Determine Costs and Benefits
A job transfer can be a hassle, so before making decision, ask yourself if keeping the employee is worth the effort. This process is different for every company, but it’s usually a good idea to think about the employee’s expertise and how long they’ve worked for your company. A person who has been with you for 10 years is a valuable asset to your company — they have an enormous amount of knowledge and skill that only comes with time. Assuming you have a good relationship, this type of employee is almost always worth keeping. The same goes for people with extremely specific skill sets that can make or break your business; it can be very difficult to replace these team members.
Then, there’s the issue of practicality. Who would take over the employee’s current duties? Is there a new job available for the employee? Can you afford to pay them? How much would training cost? Your answers to these questions can help you decide if a job transfer is even a possibility. If it’s obvious that moving the employee to a new role is simply too impractical, time-consuming, or expensive, you may need to let them go.

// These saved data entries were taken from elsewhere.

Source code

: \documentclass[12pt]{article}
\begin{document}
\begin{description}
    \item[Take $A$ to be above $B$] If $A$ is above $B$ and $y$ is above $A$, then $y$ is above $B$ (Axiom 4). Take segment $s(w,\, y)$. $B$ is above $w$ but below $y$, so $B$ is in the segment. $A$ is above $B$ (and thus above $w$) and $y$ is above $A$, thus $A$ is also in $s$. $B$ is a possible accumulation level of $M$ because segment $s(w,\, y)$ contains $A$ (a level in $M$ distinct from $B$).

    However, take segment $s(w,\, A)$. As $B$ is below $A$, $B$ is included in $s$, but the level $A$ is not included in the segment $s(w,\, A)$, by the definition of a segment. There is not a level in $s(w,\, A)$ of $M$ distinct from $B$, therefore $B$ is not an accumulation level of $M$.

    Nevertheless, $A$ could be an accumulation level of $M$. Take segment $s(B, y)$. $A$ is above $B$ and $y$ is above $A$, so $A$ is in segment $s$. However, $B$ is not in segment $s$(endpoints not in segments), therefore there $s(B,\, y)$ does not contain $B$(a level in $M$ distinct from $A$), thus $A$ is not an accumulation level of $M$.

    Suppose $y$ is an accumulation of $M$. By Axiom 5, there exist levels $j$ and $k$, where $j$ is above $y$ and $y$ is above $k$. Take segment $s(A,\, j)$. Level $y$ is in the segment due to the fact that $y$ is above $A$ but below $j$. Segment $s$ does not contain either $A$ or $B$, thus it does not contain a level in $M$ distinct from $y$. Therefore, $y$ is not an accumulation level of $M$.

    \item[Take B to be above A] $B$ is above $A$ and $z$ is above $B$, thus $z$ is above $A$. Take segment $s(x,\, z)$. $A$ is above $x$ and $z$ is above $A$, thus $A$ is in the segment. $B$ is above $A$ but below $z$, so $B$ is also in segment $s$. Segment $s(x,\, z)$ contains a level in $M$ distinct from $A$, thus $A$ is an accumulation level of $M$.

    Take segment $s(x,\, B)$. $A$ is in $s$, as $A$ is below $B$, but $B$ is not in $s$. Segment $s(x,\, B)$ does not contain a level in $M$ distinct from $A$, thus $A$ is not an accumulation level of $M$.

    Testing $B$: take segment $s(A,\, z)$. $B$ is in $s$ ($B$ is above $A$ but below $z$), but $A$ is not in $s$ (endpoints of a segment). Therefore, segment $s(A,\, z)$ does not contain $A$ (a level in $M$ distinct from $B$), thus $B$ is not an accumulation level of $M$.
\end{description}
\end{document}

Changing Roles Immediately
If you’re lucky, the stars align, and everything falls into place — there’s an open job for your employee, and you can find someone to cover their current duties. In this situation, your best bet is to act right away. Ask the employee to train the person who’s taking over their current job, and then move them into the new position. This keeps everyone happy and allows your business to continue running smoothly.
The Slow Transition
What if you want to keep the employee but don’t have a job ready for them right now? A compromise might be to ask the person to stay where they are as you slowly transition them into a new position. This process gives you time to find a new place for the employee without disrupting business for your customers.
If you choose this option, be prepared — it works best when your employee is only mildly dissatisfied. Someone who’s extremely burned out or truly miserable in their current job might not be able to bear the wait. That doesn’t mean you have to give up; instead, try to identify the things your employee hates most and take them away. If your graphic designer struggles with coding, for example, you could find an intern to handle it. These small changes can ease your worker’s unhappiness enough to help them ride out the transition.
Find Alternative Options
Sometimes, an employee transfer request simply isn’t possible. Fortunately, one of the great things about a small business is your flexibility. If the employee is willing, you can work with them to shift things around and create a job that’s more fulfilling. You might try cross-training or ask the employee to take on overflow tasks from a different area of the business. Exploration is also a great option: if your copywriter wants to be a video editor, ask them to create a few short videos for your Facebook page. By allowing flexibility, you can keep employees happy and build a more well-rounded team.
When an employee asks to change jobs, it can feel overwhelming. By recognizing the value of your workers and adopting a flexible mindset, you can find a solution that keeps everyone happy.